[Saved data entries]
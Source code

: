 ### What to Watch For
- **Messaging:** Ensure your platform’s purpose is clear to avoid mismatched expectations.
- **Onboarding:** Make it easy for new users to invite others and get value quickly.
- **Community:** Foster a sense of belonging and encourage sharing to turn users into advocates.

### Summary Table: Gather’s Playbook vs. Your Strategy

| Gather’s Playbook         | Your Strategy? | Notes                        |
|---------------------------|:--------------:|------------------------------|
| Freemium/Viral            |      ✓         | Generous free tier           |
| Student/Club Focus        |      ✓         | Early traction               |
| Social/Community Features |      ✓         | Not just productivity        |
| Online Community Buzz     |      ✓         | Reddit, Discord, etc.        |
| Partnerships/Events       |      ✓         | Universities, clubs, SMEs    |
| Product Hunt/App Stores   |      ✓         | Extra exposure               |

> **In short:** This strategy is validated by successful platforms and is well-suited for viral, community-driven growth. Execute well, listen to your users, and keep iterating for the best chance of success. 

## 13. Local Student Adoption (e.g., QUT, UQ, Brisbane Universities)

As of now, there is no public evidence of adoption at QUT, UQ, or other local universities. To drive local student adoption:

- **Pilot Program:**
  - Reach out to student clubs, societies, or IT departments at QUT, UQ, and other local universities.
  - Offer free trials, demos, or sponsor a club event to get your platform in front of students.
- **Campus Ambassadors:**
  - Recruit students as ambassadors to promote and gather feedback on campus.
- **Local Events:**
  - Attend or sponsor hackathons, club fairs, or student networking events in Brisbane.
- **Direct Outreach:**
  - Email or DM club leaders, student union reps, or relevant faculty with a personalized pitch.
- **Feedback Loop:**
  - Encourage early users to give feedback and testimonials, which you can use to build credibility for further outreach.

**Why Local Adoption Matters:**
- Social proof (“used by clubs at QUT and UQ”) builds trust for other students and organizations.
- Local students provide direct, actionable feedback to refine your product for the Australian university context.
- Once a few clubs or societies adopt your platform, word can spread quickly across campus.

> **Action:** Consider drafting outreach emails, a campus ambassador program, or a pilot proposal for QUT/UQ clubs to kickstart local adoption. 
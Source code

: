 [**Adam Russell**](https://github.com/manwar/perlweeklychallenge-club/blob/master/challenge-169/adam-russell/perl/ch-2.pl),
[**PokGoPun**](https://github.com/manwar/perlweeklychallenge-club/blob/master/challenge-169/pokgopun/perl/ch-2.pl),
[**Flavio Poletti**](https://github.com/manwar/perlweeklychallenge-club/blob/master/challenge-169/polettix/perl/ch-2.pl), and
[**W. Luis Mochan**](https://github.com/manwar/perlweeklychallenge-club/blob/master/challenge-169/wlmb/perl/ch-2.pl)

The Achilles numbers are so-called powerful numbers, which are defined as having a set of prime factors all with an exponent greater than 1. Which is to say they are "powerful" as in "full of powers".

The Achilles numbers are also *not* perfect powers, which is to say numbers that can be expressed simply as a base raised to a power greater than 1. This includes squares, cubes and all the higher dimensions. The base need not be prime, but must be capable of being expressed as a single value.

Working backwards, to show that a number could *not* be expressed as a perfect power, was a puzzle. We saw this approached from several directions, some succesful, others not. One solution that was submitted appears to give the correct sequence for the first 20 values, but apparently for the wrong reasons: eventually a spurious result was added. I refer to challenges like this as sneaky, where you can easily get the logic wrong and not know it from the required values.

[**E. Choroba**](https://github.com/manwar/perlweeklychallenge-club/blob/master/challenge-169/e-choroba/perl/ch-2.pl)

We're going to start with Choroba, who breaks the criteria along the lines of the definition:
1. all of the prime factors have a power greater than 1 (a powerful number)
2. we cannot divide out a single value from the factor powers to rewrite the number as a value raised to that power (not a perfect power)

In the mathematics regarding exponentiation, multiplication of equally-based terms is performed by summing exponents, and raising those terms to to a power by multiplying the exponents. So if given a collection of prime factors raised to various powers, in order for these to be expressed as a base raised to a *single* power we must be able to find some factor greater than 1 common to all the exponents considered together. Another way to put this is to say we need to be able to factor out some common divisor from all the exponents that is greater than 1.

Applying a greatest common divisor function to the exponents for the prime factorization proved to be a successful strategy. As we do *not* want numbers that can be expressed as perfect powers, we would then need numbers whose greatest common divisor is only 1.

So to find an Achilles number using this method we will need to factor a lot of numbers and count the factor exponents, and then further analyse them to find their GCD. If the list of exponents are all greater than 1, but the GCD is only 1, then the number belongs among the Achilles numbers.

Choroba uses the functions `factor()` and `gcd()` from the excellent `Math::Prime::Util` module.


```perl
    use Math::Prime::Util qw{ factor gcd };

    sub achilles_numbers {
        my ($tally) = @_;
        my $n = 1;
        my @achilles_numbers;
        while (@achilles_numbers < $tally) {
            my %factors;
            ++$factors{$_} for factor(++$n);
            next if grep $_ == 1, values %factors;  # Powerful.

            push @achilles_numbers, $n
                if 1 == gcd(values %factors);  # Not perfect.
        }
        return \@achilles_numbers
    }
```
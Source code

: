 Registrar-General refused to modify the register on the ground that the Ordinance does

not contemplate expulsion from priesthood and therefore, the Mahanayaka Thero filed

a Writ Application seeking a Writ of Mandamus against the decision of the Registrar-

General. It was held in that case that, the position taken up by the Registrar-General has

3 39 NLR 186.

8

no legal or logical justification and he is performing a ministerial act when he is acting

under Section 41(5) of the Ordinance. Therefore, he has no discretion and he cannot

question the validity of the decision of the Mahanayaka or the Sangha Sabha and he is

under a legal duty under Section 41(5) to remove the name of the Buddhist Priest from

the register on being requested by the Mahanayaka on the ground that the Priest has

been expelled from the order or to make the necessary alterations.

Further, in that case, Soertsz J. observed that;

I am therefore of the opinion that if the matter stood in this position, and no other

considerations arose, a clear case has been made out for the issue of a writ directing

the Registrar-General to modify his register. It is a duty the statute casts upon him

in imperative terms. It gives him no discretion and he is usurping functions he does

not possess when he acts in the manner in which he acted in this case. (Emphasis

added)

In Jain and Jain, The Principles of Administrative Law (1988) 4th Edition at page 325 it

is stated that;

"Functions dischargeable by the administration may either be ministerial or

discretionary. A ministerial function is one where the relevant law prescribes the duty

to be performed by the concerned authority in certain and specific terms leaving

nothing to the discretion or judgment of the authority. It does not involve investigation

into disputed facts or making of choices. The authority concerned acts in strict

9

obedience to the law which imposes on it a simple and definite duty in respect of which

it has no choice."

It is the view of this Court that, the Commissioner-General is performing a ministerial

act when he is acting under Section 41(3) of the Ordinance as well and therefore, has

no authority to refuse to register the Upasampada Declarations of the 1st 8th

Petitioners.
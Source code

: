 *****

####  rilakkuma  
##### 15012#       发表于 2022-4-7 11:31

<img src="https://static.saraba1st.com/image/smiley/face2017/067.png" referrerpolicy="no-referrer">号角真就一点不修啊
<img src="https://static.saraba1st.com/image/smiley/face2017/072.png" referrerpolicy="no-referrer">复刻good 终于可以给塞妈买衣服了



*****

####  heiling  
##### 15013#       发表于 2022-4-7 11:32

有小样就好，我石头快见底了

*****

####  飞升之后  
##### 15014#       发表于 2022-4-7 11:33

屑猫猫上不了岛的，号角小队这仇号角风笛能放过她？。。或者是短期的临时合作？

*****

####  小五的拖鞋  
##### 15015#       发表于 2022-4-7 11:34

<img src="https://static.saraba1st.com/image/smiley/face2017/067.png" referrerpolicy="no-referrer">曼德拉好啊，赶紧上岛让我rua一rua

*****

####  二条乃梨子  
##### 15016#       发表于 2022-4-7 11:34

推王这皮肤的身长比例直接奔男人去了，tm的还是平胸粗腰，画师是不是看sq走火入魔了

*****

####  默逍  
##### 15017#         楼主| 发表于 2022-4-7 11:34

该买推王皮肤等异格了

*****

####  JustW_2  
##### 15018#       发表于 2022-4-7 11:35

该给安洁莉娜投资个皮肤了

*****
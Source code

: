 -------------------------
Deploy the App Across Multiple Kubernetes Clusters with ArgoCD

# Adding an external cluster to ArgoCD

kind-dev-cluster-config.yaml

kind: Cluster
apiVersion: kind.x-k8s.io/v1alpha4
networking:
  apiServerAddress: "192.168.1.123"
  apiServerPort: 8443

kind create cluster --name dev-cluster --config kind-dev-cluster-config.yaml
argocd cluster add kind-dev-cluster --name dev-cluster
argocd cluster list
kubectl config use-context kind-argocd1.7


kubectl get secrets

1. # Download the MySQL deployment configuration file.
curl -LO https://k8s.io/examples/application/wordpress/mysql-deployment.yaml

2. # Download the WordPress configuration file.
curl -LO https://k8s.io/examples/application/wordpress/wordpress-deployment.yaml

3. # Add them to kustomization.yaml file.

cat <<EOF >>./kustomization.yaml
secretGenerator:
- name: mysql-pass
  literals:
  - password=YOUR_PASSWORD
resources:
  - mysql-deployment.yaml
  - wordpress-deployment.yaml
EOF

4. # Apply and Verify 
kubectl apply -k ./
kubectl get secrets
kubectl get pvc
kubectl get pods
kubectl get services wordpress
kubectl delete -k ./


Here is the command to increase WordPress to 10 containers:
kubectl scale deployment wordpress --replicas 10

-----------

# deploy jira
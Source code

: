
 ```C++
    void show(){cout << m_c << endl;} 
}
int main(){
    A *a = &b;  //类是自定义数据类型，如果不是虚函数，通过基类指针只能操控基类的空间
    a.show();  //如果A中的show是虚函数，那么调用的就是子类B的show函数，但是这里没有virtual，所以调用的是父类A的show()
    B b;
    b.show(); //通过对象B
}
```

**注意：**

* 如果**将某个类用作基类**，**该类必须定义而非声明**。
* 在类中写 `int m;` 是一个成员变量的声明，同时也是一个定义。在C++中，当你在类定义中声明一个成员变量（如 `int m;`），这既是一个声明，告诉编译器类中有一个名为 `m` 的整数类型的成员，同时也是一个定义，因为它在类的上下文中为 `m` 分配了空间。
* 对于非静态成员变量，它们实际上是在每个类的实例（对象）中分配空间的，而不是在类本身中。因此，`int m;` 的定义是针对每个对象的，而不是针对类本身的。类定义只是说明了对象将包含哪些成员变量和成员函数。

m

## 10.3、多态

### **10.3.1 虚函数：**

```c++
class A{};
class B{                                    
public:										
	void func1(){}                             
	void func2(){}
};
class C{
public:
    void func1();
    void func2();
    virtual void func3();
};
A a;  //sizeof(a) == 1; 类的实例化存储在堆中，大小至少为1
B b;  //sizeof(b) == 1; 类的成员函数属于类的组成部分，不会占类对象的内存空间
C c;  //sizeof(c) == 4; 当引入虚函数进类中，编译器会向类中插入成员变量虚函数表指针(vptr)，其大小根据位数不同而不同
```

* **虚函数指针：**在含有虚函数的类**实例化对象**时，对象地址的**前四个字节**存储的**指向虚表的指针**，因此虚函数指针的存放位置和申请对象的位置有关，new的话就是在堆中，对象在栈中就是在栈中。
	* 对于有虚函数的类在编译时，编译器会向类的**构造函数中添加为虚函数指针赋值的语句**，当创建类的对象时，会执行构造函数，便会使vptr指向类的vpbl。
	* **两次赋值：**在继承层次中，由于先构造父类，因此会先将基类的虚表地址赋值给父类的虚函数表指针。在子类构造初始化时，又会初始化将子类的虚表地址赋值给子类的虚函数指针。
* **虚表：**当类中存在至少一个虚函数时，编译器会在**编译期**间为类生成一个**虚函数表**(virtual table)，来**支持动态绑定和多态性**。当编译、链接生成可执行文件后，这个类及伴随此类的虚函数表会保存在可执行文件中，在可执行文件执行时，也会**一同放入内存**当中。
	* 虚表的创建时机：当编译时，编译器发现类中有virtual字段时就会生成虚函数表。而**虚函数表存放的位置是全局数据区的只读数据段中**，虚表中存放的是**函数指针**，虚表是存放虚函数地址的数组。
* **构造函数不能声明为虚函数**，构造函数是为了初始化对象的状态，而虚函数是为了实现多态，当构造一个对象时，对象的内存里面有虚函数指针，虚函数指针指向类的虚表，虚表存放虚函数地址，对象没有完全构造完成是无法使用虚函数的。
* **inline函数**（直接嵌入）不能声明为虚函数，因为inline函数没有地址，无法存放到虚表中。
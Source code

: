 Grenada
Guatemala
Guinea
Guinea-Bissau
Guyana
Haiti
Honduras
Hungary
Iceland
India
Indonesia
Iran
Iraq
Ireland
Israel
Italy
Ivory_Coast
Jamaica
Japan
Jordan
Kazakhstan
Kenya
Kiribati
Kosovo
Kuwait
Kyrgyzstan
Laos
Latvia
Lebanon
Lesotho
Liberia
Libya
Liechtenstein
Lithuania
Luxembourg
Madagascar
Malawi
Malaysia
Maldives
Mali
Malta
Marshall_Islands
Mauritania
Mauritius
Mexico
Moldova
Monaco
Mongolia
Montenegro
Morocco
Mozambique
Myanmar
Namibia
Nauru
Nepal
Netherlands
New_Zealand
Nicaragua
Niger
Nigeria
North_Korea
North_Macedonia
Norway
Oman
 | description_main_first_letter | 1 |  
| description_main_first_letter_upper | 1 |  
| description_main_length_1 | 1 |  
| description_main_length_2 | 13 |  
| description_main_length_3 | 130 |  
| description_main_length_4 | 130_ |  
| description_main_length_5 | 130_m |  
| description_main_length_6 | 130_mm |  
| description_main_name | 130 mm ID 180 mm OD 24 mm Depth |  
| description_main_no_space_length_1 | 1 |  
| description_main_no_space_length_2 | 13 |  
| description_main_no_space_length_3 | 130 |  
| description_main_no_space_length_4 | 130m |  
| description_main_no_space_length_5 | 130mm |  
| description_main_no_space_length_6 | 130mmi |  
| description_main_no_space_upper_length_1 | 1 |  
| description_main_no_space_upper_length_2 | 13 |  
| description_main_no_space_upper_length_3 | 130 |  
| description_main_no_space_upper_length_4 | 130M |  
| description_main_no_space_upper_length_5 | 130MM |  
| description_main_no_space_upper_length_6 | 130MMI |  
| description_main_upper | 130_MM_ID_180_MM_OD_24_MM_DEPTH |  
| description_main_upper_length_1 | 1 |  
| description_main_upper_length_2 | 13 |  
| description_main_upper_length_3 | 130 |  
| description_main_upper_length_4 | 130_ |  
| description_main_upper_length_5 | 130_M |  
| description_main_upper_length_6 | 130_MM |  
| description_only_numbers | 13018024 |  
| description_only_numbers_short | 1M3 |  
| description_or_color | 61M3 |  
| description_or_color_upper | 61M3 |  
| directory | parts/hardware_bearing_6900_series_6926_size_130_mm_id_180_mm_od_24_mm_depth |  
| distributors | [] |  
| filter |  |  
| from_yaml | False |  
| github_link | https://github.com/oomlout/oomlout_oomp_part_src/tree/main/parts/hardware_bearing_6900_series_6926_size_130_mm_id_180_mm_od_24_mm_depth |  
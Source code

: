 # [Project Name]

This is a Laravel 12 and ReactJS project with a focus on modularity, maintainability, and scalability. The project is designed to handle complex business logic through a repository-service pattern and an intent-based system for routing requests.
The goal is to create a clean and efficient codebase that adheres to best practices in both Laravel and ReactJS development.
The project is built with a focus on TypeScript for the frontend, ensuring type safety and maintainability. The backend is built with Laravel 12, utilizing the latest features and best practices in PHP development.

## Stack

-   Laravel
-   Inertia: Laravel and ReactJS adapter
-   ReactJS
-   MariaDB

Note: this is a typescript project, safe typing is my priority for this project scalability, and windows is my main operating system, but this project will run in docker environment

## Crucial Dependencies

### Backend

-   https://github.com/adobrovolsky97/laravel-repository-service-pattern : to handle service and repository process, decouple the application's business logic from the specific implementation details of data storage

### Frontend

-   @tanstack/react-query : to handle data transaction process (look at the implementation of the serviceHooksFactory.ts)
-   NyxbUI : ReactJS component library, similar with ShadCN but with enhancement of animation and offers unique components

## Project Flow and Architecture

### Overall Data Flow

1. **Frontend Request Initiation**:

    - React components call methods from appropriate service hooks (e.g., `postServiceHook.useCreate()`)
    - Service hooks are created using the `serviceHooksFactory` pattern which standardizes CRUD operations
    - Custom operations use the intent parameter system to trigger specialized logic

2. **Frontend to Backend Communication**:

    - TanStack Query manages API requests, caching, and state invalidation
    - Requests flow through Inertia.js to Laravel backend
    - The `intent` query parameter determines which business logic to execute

# ABOUT THIS EXERCISE:
Copy out the lines above that hold the string "order".

# PROBLEM SOLUTION:
In the mathematics regarding exponentiation, multiplication of equally-based terms is performed by summing exponents, and raising those terms to to a power by multiplying the exponents. So if given a collection of prime factors raised to various powers, in order for these to be expressed as a base raised to a *single* power we must be able to find some factor greater than 1 common to all the exponents considered together. Another way to put this is to say we need to be able to factor out some common divisor from all the exponents that is greater than 1.
been expelled from the order or to make the necessary alterations.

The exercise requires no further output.